→ Work required: Check each line of the entries below for the string "chain"; copy every line where it appears.

[Saved entries]
—————
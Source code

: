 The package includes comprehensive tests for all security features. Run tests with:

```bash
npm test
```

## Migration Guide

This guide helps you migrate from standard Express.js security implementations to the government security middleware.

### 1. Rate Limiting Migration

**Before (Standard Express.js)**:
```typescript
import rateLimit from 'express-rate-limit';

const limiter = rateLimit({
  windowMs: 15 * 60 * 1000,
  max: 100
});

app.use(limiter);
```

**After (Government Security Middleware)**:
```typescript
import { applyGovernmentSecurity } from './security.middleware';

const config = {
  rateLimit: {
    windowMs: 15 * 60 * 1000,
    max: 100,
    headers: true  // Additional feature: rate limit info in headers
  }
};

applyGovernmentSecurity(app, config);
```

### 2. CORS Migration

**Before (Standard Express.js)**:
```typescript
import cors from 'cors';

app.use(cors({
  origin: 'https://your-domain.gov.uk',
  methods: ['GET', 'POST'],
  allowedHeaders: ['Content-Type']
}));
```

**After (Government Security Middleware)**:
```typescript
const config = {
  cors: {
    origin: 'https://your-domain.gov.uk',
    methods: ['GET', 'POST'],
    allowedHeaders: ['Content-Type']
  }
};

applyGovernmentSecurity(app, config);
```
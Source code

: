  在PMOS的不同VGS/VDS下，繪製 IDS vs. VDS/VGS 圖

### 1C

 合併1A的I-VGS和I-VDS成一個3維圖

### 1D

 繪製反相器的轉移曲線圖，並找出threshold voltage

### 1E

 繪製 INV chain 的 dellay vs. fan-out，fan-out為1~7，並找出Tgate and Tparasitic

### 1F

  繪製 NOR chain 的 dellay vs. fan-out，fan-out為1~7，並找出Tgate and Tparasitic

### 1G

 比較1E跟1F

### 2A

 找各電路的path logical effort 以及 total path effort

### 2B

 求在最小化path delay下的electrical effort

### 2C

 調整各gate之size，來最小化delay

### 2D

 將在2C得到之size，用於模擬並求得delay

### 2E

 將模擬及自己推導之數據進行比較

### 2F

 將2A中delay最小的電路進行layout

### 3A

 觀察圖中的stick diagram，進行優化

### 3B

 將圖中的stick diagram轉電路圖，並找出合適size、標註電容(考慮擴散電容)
—————
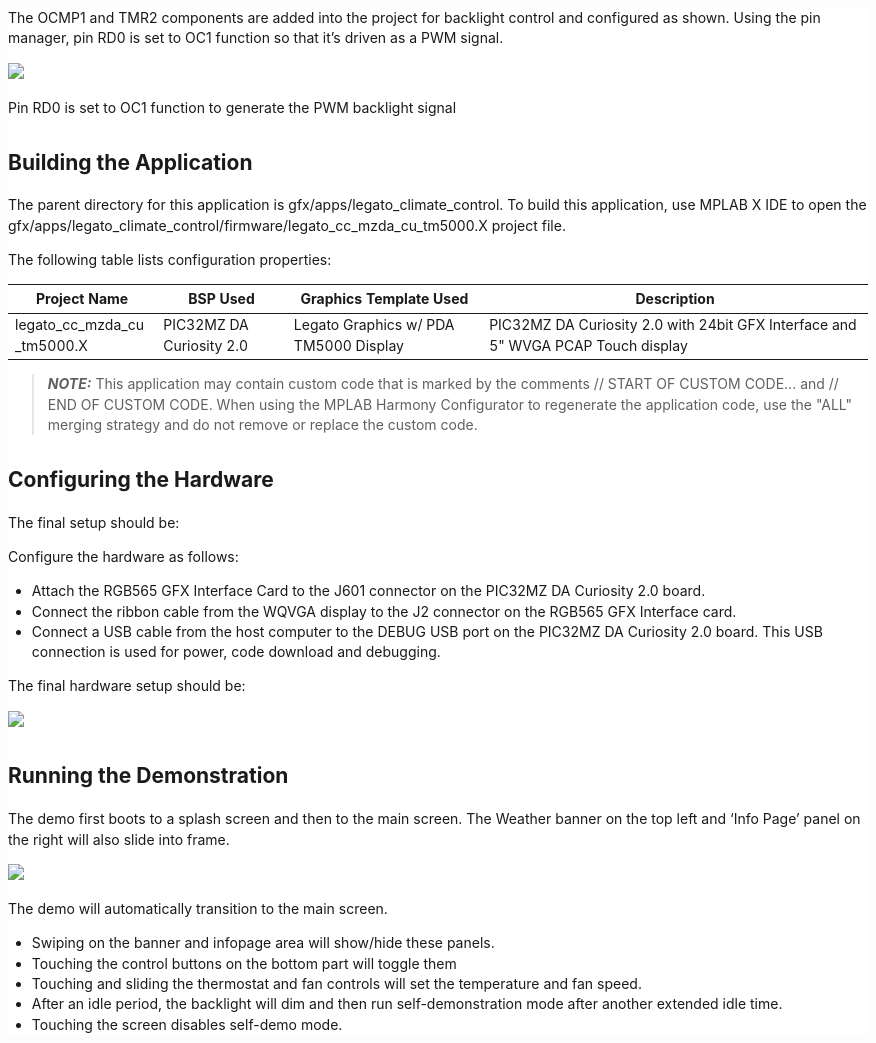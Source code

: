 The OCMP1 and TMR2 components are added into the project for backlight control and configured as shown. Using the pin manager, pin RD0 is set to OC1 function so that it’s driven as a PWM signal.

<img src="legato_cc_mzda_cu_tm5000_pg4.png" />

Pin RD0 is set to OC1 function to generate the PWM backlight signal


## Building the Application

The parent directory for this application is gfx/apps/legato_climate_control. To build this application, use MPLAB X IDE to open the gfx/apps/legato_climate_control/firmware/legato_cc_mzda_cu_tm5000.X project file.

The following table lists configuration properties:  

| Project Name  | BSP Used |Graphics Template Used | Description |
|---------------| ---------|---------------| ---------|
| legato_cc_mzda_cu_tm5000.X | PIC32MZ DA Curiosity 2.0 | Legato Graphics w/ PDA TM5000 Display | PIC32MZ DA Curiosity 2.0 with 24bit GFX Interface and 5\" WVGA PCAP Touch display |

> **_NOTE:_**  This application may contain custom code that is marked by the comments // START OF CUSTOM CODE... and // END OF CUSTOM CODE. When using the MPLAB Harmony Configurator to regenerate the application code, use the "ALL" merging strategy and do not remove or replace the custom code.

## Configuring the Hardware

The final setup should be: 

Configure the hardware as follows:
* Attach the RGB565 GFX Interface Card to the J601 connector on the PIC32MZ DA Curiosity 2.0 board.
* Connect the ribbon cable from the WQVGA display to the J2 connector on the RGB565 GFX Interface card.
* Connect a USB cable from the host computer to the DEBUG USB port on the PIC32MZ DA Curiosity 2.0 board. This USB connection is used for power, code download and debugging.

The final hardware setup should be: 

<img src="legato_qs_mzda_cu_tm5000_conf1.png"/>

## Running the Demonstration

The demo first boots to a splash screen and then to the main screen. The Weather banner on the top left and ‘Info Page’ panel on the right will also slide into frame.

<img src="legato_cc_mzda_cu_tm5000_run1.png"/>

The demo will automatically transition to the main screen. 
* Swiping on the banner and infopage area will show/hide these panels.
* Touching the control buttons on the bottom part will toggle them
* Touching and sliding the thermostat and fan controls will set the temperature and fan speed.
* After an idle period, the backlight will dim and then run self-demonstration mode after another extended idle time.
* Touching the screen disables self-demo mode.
—————
→ Result of this exercise:
 繪製 INV chain 的 dellay vs. fan-out，fan-out為1~7，並找出Tgate and Tparasitic
  繪製 NOR chain 的 dellay vs. fan-out，fan-out為1~7，並找出Tgate and Tparasitic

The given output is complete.